If this lie from h e l l is NOT claiming I am against free speech on my blog,
then we must have totally different brains, logic, and understandings of grammar
and sentence meanings.
My final response,
and my final comment on Dave’s social media platforms, was this:
With that, I'll leave you to it.
It’s worth noting this was not Dave Armstrong, c. 2006 when
I first ran into him. Or for that
matter, it wasn’t him in 2016, ten years later. It is, it should be pointed out, very similar to the likes of Mark Shea by 2016.
I was informed it was becoming Dave Armstrong a couple years or so ago. That was after
Dave had a eureka moment, realized Pope Francis was absolutely right about
banning the death penalty, came to realize the wonders of Pope Francis, and
began banning people who hadn’t seen the light.
I posted on this phenomenon of Catholics warming up to Pope
Francis and growing in their intolerance of those who fail to agree, and how this was part of the war on EWTN waged by Pope Francis and his followers.
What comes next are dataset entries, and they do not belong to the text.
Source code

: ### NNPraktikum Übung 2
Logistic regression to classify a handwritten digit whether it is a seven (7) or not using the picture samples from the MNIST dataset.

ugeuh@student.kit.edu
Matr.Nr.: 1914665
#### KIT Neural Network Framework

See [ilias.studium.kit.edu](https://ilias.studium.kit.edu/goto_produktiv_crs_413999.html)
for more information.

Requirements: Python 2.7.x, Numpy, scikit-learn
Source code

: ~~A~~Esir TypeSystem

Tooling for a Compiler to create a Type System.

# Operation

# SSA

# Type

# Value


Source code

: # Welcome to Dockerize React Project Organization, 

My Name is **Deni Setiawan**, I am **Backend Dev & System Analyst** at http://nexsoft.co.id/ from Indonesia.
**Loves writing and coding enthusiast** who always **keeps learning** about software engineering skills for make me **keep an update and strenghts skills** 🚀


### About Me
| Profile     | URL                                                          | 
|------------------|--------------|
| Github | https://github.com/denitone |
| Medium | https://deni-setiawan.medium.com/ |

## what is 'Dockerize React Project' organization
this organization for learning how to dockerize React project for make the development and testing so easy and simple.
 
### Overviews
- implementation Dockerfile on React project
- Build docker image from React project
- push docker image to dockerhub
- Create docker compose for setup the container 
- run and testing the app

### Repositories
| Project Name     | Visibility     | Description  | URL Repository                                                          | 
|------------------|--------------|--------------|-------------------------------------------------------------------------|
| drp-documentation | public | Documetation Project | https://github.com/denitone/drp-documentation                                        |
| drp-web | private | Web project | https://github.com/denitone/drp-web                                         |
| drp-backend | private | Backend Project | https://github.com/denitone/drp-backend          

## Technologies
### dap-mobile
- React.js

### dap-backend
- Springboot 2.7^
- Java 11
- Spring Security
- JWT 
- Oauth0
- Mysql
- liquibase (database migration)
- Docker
Not that those on the left, progressive Catholics or fans of Pope Francis are the only ones who do this. But it seems an almost universal trait among those who are in those camps.
Because of that, I mentioned Dave was starting to sound strangely Sheaish in his dealings, which is never a good thing. Dave
visited my blog and protested that I had wrongly portrayed his approach to
things. He said this, despite the fact that I was
going by people who he had banned for merely disagreeing with Pope Francis.
I accepted his perspective and figured fine, if he’s not going the
direction that almost every Catholic who throws in
with Pope Francis or progressive leanings seems to go, I’ll concede the point.
But now it’s this. It’s
like the feeling Ben Mears and Susan Norton have in Salem’s Lot as they begin
to see more and more of the town show symptoms of being vampires. As one after another shows the signs –
bothered by sunlight, tired, sick feeling, strange dreams – they recoil all the
more, for they know where this vermin plague of vampirism goes.
As I watch so many follow Pope Francis and inevitably end up
going in the same direction in terms of intolerant behavior and vitriolic treatment of others; as I see so many jump in bed with the emerging Left, who inevitably follow the similar ‘I have spoken, celebrate or be banned’, I get the same feeling. If it was just vampirism it wouldn't be so bad. I fear it is much, much worse.